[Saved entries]
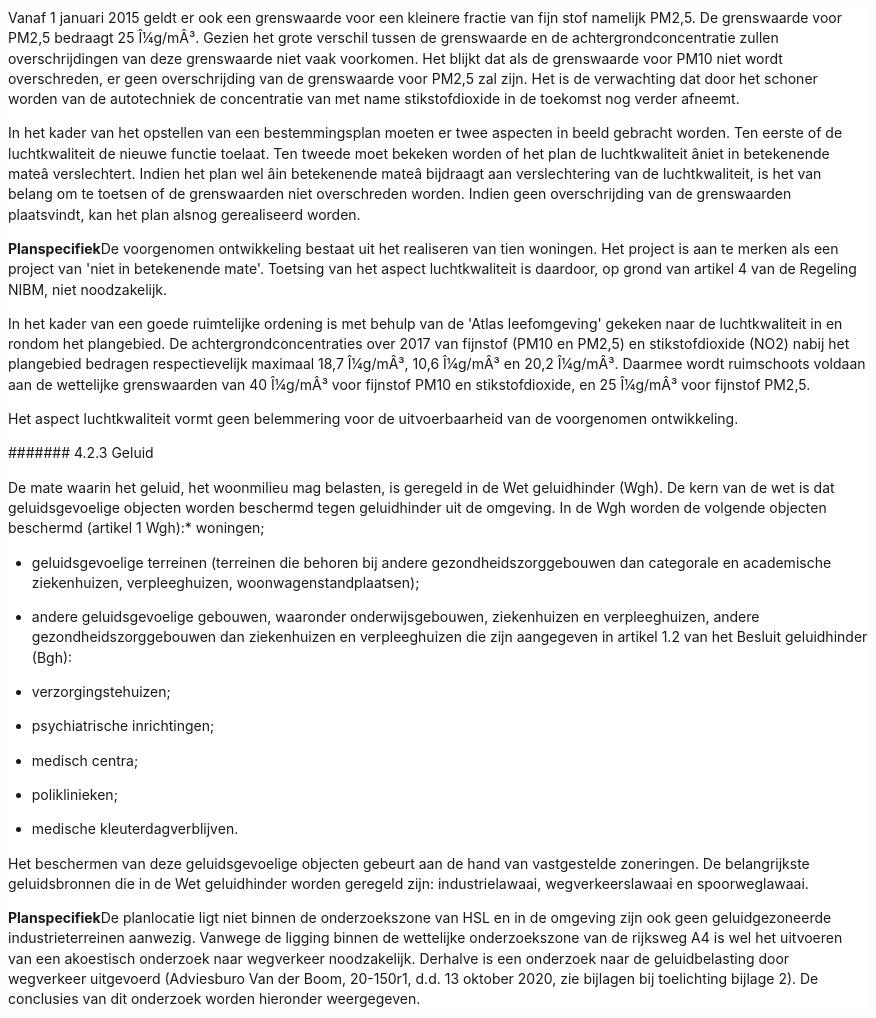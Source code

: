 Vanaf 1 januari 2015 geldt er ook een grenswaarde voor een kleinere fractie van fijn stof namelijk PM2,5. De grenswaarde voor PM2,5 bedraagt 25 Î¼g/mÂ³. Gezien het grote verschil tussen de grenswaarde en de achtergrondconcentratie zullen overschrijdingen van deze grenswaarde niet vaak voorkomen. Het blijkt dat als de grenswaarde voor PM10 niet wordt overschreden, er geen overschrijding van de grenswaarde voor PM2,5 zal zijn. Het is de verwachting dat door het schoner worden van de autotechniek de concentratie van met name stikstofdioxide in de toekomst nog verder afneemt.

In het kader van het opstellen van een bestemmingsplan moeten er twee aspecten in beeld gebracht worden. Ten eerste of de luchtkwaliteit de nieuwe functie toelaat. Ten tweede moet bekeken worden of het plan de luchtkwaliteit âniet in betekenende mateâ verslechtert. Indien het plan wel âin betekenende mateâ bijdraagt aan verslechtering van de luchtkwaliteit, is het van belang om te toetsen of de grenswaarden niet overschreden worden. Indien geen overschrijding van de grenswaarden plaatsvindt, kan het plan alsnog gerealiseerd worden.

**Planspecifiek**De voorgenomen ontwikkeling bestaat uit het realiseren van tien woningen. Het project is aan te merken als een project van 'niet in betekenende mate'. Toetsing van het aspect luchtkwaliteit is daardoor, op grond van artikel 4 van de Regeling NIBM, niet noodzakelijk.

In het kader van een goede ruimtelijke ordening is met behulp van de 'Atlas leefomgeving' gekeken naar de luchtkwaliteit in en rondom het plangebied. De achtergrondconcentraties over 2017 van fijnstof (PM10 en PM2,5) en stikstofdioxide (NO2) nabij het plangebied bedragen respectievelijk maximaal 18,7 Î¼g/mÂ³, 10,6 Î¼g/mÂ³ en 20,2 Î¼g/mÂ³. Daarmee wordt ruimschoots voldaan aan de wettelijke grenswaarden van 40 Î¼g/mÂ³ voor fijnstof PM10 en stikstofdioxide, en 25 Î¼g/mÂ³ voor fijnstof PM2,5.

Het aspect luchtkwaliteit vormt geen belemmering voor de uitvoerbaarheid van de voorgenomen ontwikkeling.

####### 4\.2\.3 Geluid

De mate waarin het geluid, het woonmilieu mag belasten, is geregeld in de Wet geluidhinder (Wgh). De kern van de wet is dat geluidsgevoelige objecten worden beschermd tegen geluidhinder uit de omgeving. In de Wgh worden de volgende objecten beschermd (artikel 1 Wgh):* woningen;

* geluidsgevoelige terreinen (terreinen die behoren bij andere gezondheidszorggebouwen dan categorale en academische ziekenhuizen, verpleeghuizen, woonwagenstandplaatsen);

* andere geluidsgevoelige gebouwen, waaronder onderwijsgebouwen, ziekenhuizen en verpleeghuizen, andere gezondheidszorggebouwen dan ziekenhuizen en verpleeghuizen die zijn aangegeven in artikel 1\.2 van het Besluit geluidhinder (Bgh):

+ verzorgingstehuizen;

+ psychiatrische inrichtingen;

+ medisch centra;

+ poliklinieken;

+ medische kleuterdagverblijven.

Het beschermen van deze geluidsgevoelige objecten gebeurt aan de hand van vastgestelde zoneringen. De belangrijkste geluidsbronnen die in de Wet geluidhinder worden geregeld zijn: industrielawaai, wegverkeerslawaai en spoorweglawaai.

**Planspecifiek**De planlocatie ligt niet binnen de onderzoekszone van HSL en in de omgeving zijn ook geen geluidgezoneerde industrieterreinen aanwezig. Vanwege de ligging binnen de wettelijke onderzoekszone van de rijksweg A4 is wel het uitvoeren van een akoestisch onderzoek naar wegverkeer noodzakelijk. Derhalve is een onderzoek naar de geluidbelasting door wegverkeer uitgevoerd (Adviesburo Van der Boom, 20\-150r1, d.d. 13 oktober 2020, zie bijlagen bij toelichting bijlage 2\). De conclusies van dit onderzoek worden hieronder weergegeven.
* * *
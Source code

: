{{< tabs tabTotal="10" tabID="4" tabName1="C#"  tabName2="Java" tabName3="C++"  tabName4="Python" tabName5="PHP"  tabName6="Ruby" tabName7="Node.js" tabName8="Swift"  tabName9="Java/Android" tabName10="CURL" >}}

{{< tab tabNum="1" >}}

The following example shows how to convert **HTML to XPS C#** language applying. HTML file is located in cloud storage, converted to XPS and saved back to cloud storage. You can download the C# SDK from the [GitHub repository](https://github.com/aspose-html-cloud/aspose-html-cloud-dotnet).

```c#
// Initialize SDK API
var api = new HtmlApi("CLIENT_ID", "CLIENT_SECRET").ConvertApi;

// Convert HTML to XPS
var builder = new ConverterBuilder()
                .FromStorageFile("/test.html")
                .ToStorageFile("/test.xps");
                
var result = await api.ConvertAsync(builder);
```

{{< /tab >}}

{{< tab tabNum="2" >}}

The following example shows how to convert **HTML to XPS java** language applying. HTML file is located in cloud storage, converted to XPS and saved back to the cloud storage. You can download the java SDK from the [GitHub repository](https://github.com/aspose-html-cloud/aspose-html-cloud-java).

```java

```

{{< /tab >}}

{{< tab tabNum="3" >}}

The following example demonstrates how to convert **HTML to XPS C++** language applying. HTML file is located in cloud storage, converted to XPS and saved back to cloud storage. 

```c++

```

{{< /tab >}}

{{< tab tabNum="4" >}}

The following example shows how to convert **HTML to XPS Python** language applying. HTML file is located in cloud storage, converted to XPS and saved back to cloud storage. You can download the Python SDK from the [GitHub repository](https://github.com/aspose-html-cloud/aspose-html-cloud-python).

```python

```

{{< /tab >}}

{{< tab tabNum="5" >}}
--
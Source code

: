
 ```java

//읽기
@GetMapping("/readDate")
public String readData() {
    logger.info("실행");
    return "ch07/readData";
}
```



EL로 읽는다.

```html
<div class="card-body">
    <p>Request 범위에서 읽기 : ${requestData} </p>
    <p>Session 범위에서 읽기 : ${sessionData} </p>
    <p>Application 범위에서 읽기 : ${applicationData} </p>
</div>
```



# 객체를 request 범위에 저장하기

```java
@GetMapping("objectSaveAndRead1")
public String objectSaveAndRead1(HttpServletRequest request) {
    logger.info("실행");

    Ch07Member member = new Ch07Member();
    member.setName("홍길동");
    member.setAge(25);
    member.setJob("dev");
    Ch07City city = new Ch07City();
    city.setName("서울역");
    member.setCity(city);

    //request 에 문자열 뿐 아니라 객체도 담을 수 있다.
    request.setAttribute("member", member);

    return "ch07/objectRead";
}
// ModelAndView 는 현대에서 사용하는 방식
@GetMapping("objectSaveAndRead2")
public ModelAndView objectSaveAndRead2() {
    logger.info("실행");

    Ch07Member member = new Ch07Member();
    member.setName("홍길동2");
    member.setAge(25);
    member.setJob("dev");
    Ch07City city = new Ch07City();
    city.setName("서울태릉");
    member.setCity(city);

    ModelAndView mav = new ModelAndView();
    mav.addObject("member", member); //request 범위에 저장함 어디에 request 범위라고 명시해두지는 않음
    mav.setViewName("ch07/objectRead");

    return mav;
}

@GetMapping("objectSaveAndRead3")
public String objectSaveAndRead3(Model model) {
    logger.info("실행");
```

**PROBLEM STATEMENT:** Your answer should be a single number: how many lines in the data above include "repository"?

**RESULT FOR THIS EXERCISE:** 3